# What is expected
Check each line of the listing below for the string "temen", and copy the ones that have it.
☆ ☆ ☆ ☆ ☆ ☆ ☆
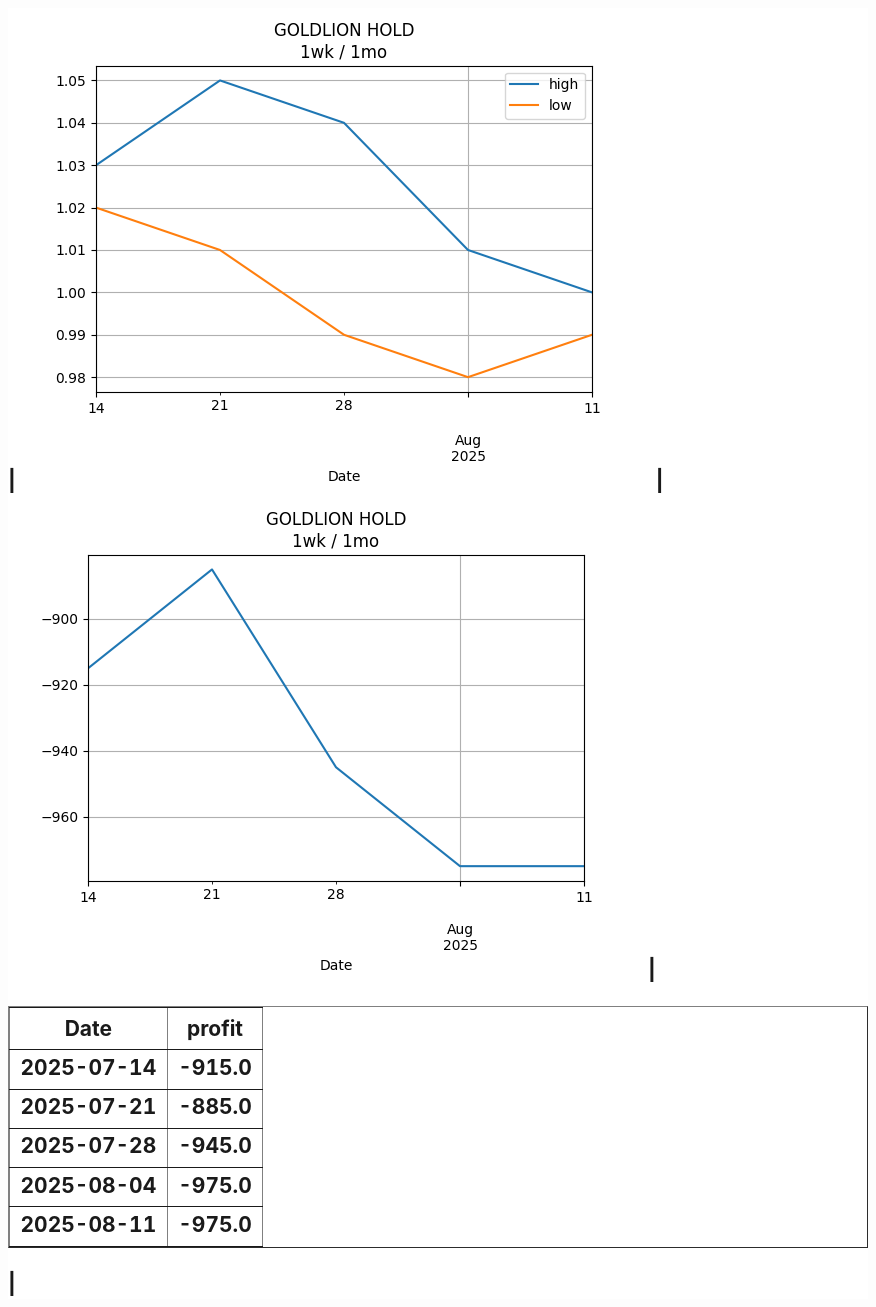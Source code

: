 |![price](image/0533.HK_1wk-1mo_price.png)|![profit](image/0533.HK_1wk-1mo_profit.png)|<table border="1" class="dataframe"> <thead> <tr style="text-align: center;"> <th>Date</th> <th>profit</th> </tr> </thead> <tbody> <tr> <td>2025-07-14</td> <td>-915.0</td> </tr> <tr> <td>2025-07-21</td> <td>-885.0</td> </tr> <tr> <td>2025-07-28</td> <td>-945.0</td> </tr> <tr> <td>2025-08-04</td> <td>-975.0</td> </tr> <tr> <td>2025-08-11</td> <td>-975.0</td> </tr> </tbody></table>|
---
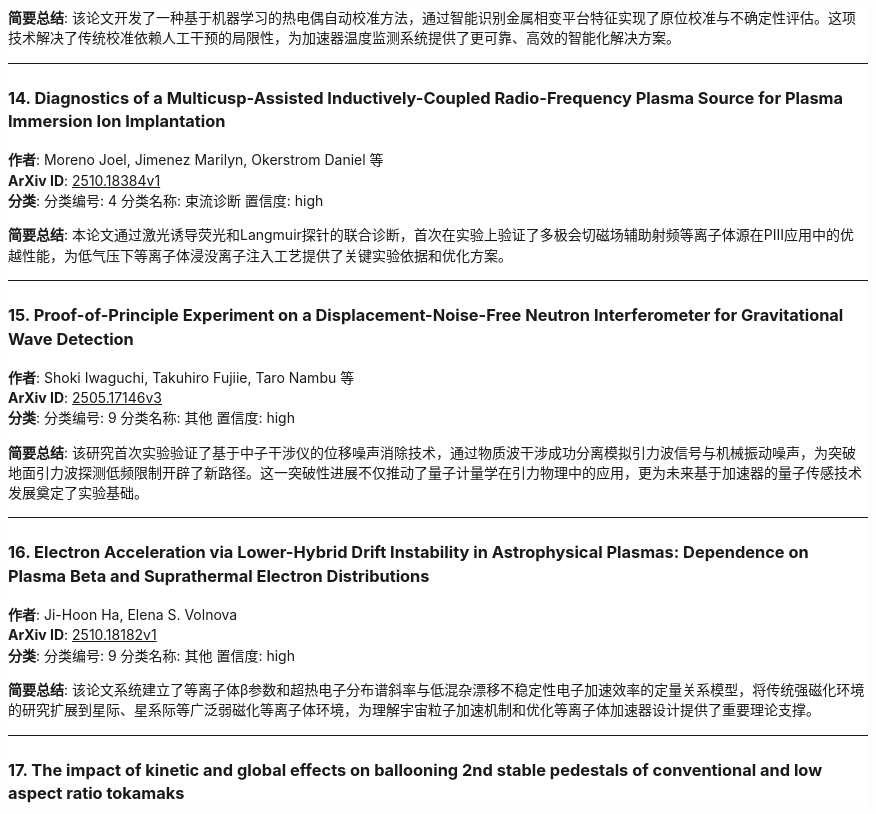 **简要总结**: 该论文开发了一种基于机器学习的热电偶自动校准方法，通过智能识别金属相变平台特征实现了原位校准与不确定性评估。这项技术解决了传统校准依赖人工干预的局限性，为加速器温度监测系统提供了更可靠、高效的智能化解决方案。

---

### 14. Diagnostics of a Multicusp-Assisted Inductively-Coupled Radio-Frequency   Plasma Source for Plasma Immersion Ion Implantation

**作者**: Moreno Joel, Jimenez Marilyn, Okerstrom Daniel 等  
**ArXiv ID**: [2510.18384v1](https://arxiv.org/abs/2510.18384v1)  
**分类**: 分类编号: 4
分类名称: 束流诊断
置信度: high  

**简要总结**: 本论文通过激光诱导荧光和Langmuir探针的联合诊断，首次在实验上验证了多极会切磁场辅助射频等离子体源在PIII应用中的优越性能，为低气压下等离子体浸没离子注入工艺提供了关键实验依据和优化方案。

---

### 15. Proof-of-Principle Experiment on a Displacement-Noise-Free Neutron   Interferometer for Gravitational Wave Detection

**作者**: Shoki Iwaguchi, Takuhiro Fujiie, Taro Nambu 等  
**ArXiv ID**: [2505.17146v3](https://arxiv.org/abs/2505.17146v3)  
**分类**: 分类编号: 9
分类名称: 其他
置信度: high  

**简要总结**: 该研究首次实验验证了基于中子干涉仪的位移噪声消除技术，通过物质波干涉成功分离模拟引力波信号与机械振动噪声，为突破地面引力波探测低频限制开辟了新路径。这一突破性进展不仅推动了量子计量学在引力物理中的应用，更为未来基于加速器的量子传感技术发展奠定了实验基础。

---

### 16. Electron Acceleration via Lower-Hybrid Drift Instability in   Astrophysical Plasmas: Dependence on Plasma Beta and Suprathermal Electron   Distributions

**作者**: Ji-Hoon Ha, Elena S. Volnova  
**ArXiv ID**: [2510.18182v1](https://arxiv.org/abs/2510.18182v1)  
**分类**: 分类编号: 9
分类名称: 其他
置信度: high  

**简要总结**: 该论文系统建立了等离子体β参数和超热电子分布谱斜率与低混杂漂移不稳定性电子加速效率的定量关系模型，将传统强磁化环境的研究扩展到星际、星系际等广泛弱磁化等离子体环境，为理解宇宙粒子加速机制和优化等离子体加速器设计提供了重要理论支撑。

---

### 17. The impact of kinetic and global effects on ballooning 2nd stable   pedestals of conventional and low aspect ratio tokamaks
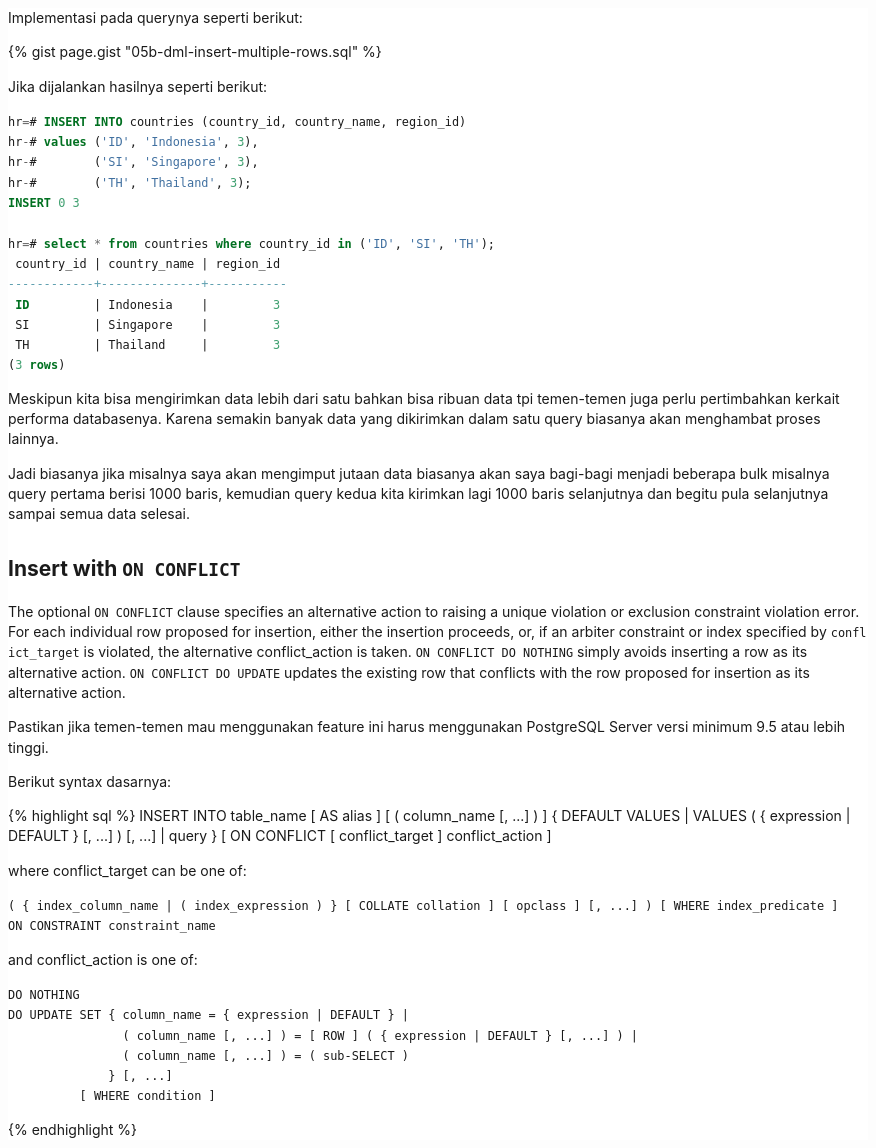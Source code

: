 Implementasi pada querynya seperti berikut:

{% gist page.gist "05b-dml-insert-multiple-rows.sql" %}

Jika dijalankan hasilnya seperti berikut:

```sql
hr=# INSERT INTO countries (country_id, country_name, region_id)
hr-# values ('ID', 'Indonesia', 3),
hr-#        ('SI', 'Singapore', 3),
hr-#        ('TH', 'Thailand', 3);
INSERT 0 3

hr=# select * from countries where country_id in ('ID', 'SI', 'TH');
 country_id | country_name | region_id 
------------+--------------+-----------
 ID         | Indonesia    |         3
 SI         | Singapore    |         3
 TH         | Thailand     |         3
(3 rows)
```

Meskipun kita bisa mengirimkan data lebih dari satu bahkan bisa ribuan data tpi temen-temen juga perlu pertimbahkan kerkait performa databasenya. Karena semakin banyak data yang dikirimkan dalam satu query biasanya akan menghambat proses lainnya. 

Jadi biasanya jika misalnya saya akan mengimput jutaan data biasanya akan saya bagi-bagi menjadi beberapa bulk misalnya query pertama berisi 1000 baris, kemudian query kedua kita kirimkan lagi 1000 baris selanjutnya dan begitu pula selanjutnya sampai semua data selesai.

## Insert with `ON CONFLICT`

The optional `ON CONFLICT` clause specifies an alternative action to raising a unique violation or exclusion constraint violation error. For each individual row proposed for insertion, either the insertion proceeds, or, if an arbiter constraint or index specified by `conflict_target` is violated, the alternative conflict_action is taken. `ON CONFLICT DO NOTHING` simply avoids inserting a row as its alternative action. `ON CONFLICT DO UPDATE` updates the existing row that conflicts with the row proposed for insertion as its alternative action.

Pastikan jika temen-temen mau menggunakan feature ini harus menggunakan PostgreSQL Server versi minimum 9.5 atau lebih tinggi.

Berikut syntax dasarnya:

{% highlight sql %}
INSERT INTO table_name [ AS alias ] [ ( column_name [, ...] ) ]
    { DEFAULT VALUES | VALUES ( { expression | DEFAULT } [, ...] ) [, ...] | query }
    [ ON CONFLICT [ conflict_target ] conflict_action ]

where conflict_target can be one of:

    ( { index_column_name | ( index_expression ) } [ COLLATE collation ] [ opclass ] [, ...] ) [ WHERE index_predicate ]
    ON CONSTRAINT constraint_name

and conflict_action is one of:

    DO NOTHING
    DO UPDATE SET { column_name = { expression | DEFAULT } |
                    ( column_name [, ...] ) = [ ROW ] ( { expression | DEFAULT } [, ...] ) |
                    ( column_name [, ...] ) = ( sub-SELECT )
                  } [, ...]
              [ WHERE condition ]
{% endhighlight %}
☆ ☆ ☆ ☆ ☆ ☆ ☆
# Reply to the exercise
Meskipun kita bisa mengirimkan data lebih dari satu bahkan bisa ribuan data tpi temen-temen juga perlu pertimbahkan kerkait performa databasenya. Karena semakin banyak data yang dikirimkan dalam satu query biasanya akan menghambat proses lainnya. 
Pastikan jika temen-temen mau menggunakan feature ini harus menggunakan PostgreSQL Server versi minimum 9.5 atau lebih tinggi.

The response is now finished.